Martijn Knoester

Backwards Thinking: How to Define Data Quality Rules from Your Data Product

Category : Data Quality
Updated: August 12, 2025

Most organisations still treat Data Quality as a checklist. Something to sort out after the data lands in a warehouse. But that approach no longer fits. Today, data plays a strategic role as a Data Product. It is built with purpose, owned with intent, and expected to deliver trust.

At Clever Republic, we define Data Quality rules by starting at the end. We use backwards thinking. Instead of beginning with data pipelines or technical structures, we begin with what the business needs. What outcome should the Data Product achieve? What can go wrong if the quality is poor? Those questions shape the rules.

Begin with the outcome

We start from the business decision that depends on the Data Product. Then we ask what the product must guarantee, and which quality rules protect that outcome. Let us look at three example Data Products built for our fictional online supermarket company, Groove. Each supports a different business goal. Each requires a different approach to Data Quality. But all benefit from the same backwards logic.

Pension Payout: Precision in Finance

This Data Product calculates monthly pension payments for Groove employees. It transforms payroll and HR data into trusted financial outcomes. The business promise is clear: each employee must receive the correct amount, on time, every month.

We start by identifying what could break that promise. An ineligible employee might receive funds. An employer could over-contribute, causing regulatory issues. Or an investment might be undervalued, leading to accounting errors. To prevent this, we use SODA, a Data Quality monitoring tool designed for operational pipelines, for this Data Product.

To protect eligibility logic, we enforce a minimum retirement age:

				
					name: "Employee age should match the assigned cohort age range" 
fail condition: (YEAR(CURRENT_DATE()) - YEAR(Date_Of_Birth)) NOT BETWEEN MIN_AGE AND MAX_AGE

To ensure financial limits are respected, we cap employer contributions:

				
					name: "Employer match must not exceed 5% of annual salary" 
fail condition: Employer_Match > 0.05 * (SELECT Salary FROM Employees 
WHERE Employees.Employee_ID = Investment_Contribution.Employee_ID)

To avoid misstatements in investment value, we check:

				
					name: "Current value of investment must not be lower than the invested amount" 
fail condition: Current_Value < Invest_amount

These rules start from the value this product must deliver, and the trust it must uphold.

Greenhouse Gas Impact: Confidence in ESG Reporting

This product helps Groove report emissions across Scope 1, 2, and 3. It supports regulatory compliance under CSRD and shapes sustainability strategy.
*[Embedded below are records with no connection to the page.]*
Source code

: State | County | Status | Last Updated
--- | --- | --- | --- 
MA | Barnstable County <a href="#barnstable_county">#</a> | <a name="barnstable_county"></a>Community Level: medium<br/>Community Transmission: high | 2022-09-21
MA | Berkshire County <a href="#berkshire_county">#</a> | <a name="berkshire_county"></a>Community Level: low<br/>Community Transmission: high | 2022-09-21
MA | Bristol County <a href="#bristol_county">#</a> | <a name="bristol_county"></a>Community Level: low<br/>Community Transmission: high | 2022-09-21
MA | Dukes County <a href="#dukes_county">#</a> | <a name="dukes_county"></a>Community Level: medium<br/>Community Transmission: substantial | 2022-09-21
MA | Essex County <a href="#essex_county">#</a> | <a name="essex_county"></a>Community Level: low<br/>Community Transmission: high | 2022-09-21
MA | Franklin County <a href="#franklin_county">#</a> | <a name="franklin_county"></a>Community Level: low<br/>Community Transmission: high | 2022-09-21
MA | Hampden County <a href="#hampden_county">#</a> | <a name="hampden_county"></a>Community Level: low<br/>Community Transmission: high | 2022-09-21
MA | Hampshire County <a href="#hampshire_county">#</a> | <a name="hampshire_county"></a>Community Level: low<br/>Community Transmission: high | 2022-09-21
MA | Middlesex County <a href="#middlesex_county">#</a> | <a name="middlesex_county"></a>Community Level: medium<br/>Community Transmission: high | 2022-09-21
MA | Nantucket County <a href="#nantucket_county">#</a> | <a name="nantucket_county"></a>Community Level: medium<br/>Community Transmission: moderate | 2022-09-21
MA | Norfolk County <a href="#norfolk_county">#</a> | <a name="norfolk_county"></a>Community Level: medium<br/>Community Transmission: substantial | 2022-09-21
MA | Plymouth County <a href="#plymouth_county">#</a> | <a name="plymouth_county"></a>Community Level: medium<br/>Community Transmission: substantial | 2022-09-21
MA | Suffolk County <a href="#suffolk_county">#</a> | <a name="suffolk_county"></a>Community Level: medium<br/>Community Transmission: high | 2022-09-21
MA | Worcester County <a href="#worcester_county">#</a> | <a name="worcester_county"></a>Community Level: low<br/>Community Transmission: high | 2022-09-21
Errors in this product can lead to legal risk and reputational damage.

To define Data Quality rules here, we start with what must be reported. All emission sources need to be tracked. Factors must align with approved standards. Reporting must happen every quarter, without gaps. To manage and enforce these rules effectively, we use Collibra DQ for this Data product.

To protect against sudden and unexplained drops in emissions reporting that might indicate missing data or incorrect calculations we use:

				
					WITH emissions_with_lag AS (  
		SELECT  
			year,  
			Total_TCO2e,  
			LAG(Total_TCO2e) OVER (ORDER BY year) AS prev_year_TCO2e  
		FROM @gold.ghg_emissions_total_GreenhouseGasImpact )  
	SELECT 	*  
	FROM emissions_with_lag  
	WHERE Total_TCO2e < 0.8 * prev_year_TCO2e

And we prevent incomplete or invalid emissions values from entering reports using:

				
					SELECT *  
	FROM @gold.ghg_emissions_total_GreenhouseGasImpact  
	WHERE otal_TCO2e IS NULL OR Total_TCO2e < 0

These rules ensure traceability, consistency, and audit readiness. They do not exist to serve the data team. They exist to serve legal teams, compliance officers, and sustainability managers who depend on accurate reporting.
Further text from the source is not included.